▶ Provided material
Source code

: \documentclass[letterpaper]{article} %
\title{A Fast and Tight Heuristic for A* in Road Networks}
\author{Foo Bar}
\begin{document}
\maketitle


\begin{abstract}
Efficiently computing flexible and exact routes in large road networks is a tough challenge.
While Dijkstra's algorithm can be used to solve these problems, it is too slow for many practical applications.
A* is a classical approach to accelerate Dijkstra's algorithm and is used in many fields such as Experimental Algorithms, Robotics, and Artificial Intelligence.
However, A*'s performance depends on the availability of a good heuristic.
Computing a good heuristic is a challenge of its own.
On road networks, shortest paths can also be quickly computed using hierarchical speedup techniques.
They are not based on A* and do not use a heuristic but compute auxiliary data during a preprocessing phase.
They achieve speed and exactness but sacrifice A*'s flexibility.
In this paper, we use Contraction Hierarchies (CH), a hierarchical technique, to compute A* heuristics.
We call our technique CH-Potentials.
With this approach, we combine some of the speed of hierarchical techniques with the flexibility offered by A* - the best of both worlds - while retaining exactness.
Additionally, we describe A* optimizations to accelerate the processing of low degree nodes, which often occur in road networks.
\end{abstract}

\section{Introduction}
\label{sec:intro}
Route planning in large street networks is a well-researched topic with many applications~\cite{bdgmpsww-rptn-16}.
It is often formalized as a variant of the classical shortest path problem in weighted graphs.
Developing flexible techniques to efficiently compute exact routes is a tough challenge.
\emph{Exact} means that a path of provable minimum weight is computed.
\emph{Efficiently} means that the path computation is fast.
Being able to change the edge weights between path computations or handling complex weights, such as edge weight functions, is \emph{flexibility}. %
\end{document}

--

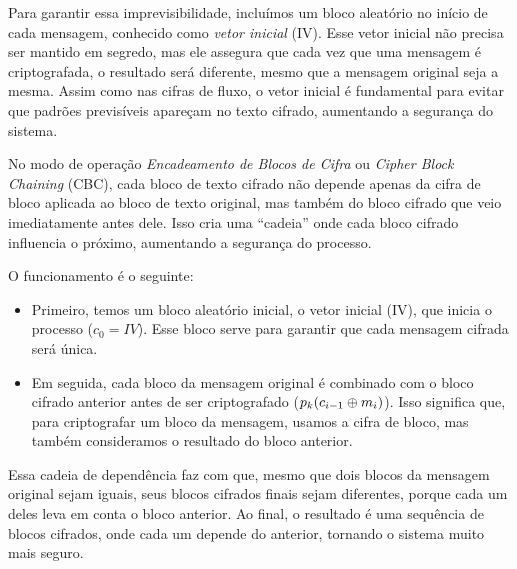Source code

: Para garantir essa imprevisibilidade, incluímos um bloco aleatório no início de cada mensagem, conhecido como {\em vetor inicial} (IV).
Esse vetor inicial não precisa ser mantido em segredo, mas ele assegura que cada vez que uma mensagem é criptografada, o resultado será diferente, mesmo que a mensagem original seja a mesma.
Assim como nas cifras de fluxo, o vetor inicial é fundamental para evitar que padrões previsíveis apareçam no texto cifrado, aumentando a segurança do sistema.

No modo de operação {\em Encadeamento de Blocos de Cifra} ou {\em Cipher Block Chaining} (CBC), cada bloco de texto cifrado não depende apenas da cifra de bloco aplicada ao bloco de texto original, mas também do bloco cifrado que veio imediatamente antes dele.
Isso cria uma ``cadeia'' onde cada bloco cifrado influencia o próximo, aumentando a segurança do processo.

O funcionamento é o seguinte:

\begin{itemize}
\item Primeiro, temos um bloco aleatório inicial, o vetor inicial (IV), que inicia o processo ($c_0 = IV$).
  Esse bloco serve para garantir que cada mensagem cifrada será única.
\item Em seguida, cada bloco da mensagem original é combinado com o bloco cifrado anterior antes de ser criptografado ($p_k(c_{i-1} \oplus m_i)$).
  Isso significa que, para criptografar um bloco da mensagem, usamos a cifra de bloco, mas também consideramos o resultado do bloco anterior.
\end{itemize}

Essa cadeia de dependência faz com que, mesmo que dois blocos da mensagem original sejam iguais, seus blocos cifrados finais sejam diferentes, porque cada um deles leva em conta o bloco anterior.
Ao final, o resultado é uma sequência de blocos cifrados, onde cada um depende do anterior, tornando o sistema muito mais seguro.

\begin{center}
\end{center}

▶ Instructions to follow
Extract, from the listing above, every line where the string "cifrados" occurs.

▶ Response below
Essa cadeia de dependência faz com que, mesmo que dois blocos da mensagem original sejam iguais, seus blocos cifrados finais sejam diferentes, porque cada um deles leva em conta o bloco anterior.
Ao final, o resultado é uma sequência de blocos cifrados, onde cada um depende do anterior, tornando o sistema muito mais seguro.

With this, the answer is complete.